Resource links provided by the National Library of Medicine

MedlinePlus related topics: Psoriasis

Arm Intervention/treatment
Active Comparator: Alefacept alone
15 mg alefacept intramuscularly (IM) once weekly for 12 weeks
Drug: alefacept
IM
Other Names:
  • Amevive
  • ASP0485

Experimental: Alefacept + nbUVB
15 mg alefacept intramuscularly once weekly and narrow band Ultraviolet B (nbUVB) phototherapy 3 times per week for 12 weeks
Procedure: Narrow Band UVB Phototherapy
UVB Phototherapy




Primary Outcome Measures :
  1. Percentage of Subjects Who Achieve Psoriasis Area and Severity Index (PASI) 75 at Week 16 [ Time Frame: Week 16 ]

    The PASI score is a tool that allows investigators to assign an objective number to the degree of severity of a person's psoriasis, and considers: redness, scaling and thickness. Values for PASI score range from 0 (least) to 72 (worst).

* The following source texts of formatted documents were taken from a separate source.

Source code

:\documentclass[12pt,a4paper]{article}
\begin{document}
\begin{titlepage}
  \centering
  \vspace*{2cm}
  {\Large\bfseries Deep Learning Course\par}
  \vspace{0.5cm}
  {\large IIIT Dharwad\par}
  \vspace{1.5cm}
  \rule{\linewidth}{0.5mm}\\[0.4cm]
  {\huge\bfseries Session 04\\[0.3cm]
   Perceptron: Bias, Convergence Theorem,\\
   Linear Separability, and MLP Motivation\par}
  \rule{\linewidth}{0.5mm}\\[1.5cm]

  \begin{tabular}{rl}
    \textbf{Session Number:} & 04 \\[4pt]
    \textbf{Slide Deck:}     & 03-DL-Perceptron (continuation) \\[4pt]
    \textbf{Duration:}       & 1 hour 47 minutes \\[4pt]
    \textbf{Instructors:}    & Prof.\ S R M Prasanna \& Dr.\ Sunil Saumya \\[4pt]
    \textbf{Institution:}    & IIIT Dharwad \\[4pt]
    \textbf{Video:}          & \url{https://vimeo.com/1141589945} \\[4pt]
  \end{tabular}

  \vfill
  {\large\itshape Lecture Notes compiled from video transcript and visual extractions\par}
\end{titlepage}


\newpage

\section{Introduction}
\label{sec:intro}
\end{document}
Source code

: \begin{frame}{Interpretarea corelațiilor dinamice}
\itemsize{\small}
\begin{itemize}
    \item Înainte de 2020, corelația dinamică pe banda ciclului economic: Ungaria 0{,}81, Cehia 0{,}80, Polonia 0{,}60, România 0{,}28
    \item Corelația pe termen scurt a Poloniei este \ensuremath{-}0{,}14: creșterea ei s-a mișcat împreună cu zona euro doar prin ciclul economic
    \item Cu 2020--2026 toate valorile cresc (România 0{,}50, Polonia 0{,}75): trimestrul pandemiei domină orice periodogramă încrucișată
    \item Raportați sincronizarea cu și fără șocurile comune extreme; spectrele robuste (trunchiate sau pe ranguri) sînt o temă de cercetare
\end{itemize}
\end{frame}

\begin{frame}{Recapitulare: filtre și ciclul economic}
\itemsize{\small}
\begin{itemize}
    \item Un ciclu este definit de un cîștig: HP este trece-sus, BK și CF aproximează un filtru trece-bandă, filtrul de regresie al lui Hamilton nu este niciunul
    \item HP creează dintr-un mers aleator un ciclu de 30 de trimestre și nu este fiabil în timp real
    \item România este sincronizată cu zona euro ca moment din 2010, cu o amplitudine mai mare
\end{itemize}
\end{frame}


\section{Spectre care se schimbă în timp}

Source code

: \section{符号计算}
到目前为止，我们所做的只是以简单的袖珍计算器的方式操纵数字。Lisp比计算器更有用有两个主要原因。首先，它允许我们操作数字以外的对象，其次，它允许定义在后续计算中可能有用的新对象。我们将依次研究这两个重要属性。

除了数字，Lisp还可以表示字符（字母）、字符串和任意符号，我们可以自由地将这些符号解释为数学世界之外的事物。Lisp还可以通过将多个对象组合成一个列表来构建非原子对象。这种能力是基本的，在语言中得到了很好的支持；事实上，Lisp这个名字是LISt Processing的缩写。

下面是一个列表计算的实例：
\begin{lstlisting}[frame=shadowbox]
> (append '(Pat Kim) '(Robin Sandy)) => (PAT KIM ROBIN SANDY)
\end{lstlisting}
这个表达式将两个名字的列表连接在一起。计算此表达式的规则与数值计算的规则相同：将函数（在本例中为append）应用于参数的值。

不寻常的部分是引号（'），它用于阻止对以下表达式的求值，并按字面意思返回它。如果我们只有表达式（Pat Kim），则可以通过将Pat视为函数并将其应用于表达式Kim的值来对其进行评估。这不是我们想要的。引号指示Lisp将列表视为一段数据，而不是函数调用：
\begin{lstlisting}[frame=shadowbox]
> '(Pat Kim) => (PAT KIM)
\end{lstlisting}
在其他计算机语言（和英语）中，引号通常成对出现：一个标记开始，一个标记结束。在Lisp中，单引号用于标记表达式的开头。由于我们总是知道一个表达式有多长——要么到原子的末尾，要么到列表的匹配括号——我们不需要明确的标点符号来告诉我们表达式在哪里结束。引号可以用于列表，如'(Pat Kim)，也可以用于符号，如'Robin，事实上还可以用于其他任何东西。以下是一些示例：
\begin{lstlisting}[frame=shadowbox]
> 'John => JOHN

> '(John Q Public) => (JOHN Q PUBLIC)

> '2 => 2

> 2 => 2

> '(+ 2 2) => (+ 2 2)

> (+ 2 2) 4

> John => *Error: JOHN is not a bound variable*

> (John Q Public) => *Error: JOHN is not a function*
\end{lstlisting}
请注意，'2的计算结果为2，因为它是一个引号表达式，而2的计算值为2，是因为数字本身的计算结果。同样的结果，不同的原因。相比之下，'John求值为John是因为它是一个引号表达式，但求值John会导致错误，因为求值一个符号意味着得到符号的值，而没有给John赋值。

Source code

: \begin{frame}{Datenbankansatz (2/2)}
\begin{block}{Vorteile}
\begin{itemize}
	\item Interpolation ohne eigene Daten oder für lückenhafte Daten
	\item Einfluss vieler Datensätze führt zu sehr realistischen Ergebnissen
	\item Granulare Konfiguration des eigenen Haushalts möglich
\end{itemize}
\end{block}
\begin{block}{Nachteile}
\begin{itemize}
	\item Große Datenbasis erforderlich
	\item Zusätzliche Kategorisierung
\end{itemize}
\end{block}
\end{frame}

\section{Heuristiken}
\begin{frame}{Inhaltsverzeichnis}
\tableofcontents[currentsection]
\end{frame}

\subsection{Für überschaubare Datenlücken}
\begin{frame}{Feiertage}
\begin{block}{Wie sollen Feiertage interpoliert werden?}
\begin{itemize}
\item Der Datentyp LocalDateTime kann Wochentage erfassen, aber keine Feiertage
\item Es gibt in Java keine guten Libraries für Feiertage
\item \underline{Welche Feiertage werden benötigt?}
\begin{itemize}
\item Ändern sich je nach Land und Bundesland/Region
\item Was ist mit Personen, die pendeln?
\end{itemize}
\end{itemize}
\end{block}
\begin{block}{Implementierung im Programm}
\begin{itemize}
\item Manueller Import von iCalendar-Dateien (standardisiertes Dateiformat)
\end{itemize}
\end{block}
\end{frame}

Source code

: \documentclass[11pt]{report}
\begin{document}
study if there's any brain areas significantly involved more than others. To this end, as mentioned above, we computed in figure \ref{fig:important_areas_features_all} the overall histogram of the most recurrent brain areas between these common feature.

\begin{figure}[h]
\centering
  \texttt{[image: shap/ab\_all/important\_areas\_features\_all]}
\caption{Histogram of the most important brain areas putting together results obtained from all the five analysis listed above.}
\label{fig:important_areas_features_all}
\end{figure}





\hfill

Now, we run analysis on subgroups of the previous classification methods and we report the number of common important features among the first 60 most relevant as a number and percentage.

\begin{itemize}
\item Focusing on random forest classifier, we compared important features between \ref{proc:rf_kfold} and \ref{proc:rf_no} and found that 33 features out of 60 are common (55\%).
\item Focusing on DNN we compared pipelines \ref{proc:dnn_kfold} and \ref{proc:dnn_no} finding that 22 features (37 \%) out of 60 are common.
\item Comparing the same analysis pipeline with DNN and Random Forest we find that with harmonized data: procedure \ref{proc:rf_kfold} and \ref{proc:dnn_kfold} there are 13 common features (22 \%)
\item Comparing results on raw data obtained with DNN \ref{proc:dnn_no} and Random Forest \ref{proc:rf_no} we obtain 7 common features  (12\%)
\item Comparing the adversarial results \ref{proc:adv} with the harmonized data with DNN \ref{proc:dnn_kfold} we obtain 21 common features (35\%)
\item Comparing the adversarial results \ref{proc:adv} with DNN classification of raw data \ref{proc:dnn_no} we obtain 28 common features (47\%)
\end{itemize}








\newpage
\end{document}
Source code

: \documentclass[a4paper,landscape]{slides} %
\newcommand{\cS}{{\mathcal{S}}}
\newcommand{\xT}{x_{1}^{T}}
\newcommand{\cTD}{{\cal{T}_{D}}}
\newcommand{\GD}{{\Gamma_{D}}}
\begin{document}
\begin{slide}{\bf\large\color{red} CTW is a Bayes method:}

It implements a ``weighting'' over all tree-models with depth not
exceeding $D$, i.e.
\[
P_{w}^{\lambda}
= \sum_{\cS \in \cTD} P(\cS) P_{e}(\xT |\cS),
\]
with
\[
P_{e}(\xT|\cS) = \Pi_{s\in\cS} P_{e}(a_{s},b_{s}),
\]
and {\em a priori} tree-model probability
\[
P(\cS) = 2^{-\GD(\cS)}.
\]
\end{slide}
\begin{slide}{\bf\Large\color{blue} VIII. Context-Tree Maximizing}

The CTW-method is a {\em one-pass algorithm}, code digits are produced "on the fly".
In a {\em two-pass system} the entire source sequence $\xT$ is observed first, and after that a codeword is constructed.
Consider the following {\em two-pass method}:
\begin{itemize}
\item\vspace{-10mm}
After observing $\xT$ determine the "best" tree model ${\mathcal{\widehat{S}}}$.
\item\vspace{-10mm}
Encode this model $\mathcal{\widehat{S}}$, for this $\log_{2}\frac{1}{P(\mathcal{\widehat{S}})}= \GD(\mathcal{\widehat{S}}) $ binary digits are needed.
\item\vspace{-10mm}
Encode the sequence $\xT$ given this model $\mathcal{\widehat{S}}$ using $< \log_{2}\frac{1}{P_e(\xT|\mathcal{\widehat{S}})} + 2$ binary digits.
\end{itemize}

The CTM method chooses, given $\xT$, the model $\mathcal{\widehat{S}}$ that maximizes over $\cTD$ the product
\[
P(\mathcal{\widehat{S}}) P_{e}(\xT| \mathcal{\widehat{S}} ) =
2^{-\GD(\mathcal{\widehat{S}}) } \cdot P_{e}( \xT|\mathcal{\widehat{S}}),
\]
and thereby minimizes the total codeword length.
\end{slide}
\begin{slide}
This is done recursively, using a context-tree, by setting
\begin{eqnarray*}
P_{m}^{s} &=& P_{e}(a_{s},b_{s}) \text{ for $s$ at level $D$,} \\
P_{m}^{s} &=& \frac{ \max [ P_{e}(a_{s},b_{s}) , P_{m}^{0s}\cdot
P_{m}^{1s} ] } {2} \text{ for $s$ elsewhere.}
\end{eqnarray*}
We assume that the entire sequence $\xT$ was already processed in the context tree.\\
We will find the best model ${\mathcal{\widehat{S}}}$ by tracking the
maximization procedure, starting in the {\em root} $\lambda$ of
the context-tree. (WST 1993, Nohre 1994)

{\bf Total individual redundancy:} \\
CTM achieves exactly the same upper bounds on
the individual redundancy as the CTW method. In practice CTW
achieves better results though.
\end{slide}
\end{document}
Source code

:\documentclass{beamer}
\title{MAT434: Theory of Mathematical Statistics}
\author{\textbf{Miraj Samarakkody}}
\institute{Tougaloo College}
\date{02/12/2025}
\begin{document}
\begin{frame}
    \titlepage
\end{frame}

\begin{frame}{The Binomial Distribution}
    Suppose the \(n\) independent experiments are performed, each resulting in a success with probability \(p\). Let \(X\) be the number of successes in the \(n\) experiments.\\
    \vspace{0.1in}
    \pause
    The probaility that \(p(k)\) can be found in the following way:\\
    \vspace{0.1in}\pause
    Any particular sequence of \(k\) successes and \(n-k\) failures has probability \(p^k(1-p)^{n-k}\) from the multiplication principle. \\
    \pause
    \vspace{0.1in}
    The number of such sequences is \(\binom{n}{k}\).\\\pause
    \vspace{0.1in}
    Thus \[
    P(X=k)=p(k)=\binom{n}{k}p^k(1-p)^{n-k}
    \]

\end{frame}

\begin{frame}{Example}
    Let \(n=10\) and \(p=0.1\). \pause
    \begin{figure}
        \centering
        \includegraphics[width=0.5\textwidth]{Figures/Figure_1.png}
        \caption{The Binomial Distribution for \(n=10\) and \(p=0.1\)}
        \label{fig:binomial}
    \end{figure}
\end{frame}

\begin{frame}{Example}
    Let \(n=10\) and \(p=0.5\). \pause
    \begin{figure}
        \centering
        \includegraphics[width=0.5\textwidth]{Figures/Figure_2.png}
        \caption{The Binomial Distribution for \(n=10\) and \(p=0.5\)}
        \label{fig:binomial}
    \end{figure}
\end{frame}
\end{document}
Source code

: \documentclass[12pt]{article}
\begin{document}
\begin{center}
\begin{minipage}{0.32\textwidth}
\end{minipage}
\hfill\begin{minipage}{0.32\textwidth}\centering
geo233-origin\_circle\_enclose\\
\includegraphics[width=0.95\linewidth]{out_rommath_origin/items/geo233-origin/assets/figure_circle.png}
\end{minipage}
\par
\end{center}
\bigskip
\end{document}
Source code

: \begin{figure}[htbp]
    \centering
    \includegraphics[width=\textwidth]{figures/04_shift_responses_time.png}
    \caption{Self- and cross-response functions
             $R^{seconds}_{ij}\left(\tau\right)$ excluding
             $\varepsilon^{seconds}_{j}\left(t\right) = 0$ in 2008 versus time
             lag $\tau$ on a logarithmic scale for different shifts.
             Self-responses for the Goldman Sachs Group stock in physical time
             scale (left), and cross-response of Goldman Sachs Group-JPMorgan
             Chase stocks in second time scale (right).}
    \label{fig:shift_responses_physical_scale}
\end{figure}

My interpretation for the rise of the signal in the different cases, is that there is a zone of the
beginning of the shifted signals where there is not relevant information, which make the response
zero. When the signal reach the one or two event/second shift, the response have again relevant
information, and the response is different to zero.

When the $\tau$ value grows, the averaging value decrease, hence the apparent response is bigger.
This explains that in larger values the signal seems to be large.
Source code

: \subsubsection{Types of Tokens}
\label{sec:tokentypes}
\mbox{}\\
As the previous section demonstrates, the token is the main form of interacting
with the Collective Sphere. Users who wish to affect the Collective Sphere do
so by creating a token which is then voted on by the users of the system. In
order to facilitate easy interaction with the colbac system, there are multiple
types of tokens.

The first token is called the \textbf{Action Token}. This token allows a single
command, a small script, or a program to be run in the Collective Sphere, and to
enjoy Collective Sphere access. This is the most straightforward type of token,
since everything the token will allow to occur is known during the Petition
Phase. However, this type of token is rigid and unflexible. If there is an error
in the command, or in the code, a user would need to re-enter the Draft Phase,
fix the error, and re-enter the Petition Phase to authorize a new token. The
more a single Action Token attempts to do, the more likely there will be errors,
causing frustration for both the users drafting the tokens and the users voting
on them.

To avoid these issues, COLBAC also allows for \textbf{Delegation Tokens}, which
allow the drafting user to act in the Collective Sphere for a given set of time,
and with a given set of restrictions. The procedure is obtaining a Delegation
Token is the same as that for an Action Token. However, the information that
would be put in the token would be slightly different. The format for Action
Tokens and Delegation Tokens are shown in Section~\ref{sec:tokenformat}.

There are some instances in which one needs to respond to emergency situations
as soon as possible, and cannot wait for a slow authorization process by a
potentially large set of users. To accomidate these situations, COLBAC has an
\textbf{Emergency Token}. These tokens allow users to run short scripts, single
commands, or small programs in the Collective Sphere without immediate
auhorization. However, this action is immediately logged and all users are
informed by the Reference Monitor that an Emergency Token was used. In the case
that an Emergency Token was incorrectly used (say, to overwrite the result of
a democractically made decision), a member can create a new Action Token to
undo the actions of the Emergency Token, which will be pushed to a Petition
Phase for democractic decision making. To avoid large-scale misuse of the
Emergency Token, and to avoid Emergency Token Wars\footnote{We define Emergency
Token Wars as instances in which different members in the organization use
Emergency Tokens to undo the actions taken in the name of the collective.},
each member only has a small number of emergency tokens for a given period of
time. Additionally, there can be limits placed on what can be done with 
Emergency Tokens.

    PASI 75 was defined as an improvement of at least 75% in PASI as compared to Baseline.

    The Last Observation Carry Forward (LOCF) method was used to impute missing data.



Secondary Outcome Measures :
  1. Percentage of Subjects Reaching PASI 75 Over the Entire Course of the Study [ Time Frame: Week 36 ]

    The PASI score is a tool that allows investigators to assign an objective number to the degree of severity of a person's psoriasis, and considers: redness, scaling and thickness. Values for PASI score range from 0 (least) to 72 (worst).

    PASI 75 was defined as an improvement of at least 75% in PASI as compared to Baseline.

    The Last Observation Carry Forward (LOCF) method was used to impute missing data.


  2. Change in Body Surface Area (BSA) Covered With Psoriasis at Week 16 [ Time Frame: Baseline and Week 16 ]

    A negative change from Baseline represents improvement.

    Change is calculated as Week 16- Baseline.

    The Last Observation Carry Forward (LOCF) method was used to impute missing data.


  3. Change in Body Surface Area (BSA) Covered With Psoriasis Over the Entire Course of the Study [ Time Frame: Baseline and Week 36 ]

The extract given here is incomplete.